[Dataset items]
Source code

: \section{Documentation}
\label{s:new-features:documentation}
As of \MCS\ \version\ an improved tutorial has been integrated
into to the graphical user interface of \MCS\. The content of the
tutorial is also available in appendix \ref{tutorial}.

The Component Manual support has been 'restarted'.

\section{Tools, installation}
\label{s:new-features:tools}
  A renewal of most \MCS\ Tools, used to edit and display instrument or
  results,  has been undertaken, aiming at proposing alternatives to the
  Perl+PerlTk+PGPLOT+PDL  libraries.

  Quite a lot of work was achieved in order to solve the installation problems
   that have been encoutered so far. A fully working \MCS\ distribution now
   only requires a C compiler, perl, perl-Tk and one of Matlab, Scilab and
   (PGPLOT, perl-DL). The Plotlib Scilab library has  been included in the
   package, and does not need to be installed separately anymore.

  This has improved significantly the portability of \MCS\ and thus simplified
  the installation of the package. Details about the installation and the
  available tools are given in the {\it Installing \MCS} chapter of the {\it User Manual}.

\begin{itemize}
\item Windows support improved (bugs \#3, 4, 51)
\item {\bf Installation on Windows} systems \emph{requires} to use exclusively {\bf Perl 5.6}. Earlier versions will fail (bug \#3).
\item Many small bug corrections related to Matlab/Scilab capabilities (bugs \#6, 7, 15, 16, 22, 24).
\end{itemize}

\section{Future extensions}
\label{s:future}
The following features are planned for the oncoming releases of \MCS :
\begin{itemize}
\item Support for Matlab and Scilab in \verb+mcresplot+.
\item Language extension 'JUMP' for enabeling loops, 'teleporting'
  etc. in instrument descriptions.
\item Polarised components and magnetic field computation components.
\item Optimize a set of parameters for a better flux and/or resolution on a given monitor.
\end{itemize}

...

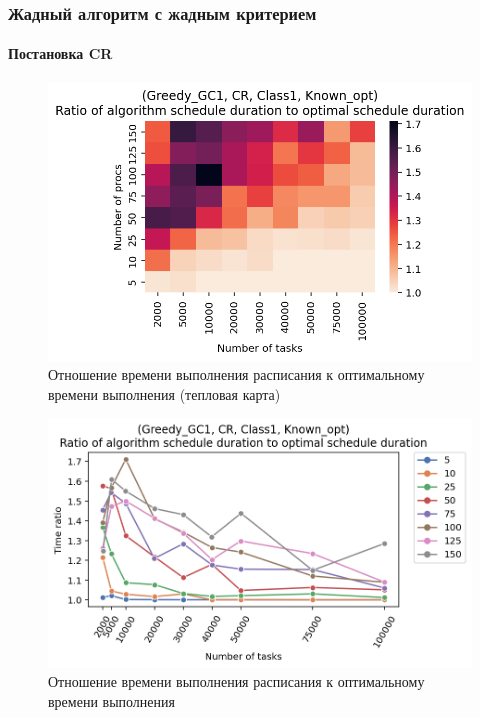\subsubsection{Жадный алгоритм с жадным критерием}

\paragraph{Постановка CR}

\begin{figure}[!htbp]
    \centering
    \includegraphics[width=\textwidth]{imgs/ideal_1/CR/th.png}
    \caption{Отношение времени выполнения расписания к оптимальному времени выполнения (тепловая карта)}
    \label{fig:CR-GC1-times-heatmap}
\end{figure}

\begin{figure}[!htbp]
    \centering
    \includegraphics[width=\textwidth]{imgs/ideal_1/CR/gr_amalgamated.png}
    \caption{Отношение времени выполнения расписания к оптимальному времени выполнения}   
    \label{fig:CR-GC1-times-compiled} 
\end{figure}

**TASK PROMPT**
Report the number of lines in the records above that include "выполнения", leaving out any other words.

**YOUR RESPONSE**
2